* **Try it**
Give again, word for word, every line below from the one that has "Если это так, то" through the one that has "если этого не", both included, and no others.
***** Provided records *****
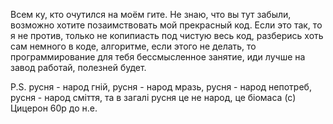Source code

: Всем ку, кто очутился на моём гите. Не знаю, что вы тут забыли, возможно хотите позаимствовать мой прекрасный код.
Если это так, то я не против, только не копипиасть под чистую весь код, разберись хоть сам немного в коде, алгоритме,
если этого не делать, то программирование для тебя бессмысленное занятие, иди лучше на завод работай, полезней будет.

P.S. русня - народ гній, русня - народ мразь, русня - народ непотреб, русня - народ сміття, та в загалі русня це не народ, це біомаса (с) Цицерон 60р до н.е.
*****
* **Result of the task**
Если это так, то я не против, только не копипиасть под чистую весь код, разберись хоть сам немного в коде, алгоритме,
если этого не делать, то программирование для тебя бессмысленное занятие, иди лучше на завод работай, полезней будет.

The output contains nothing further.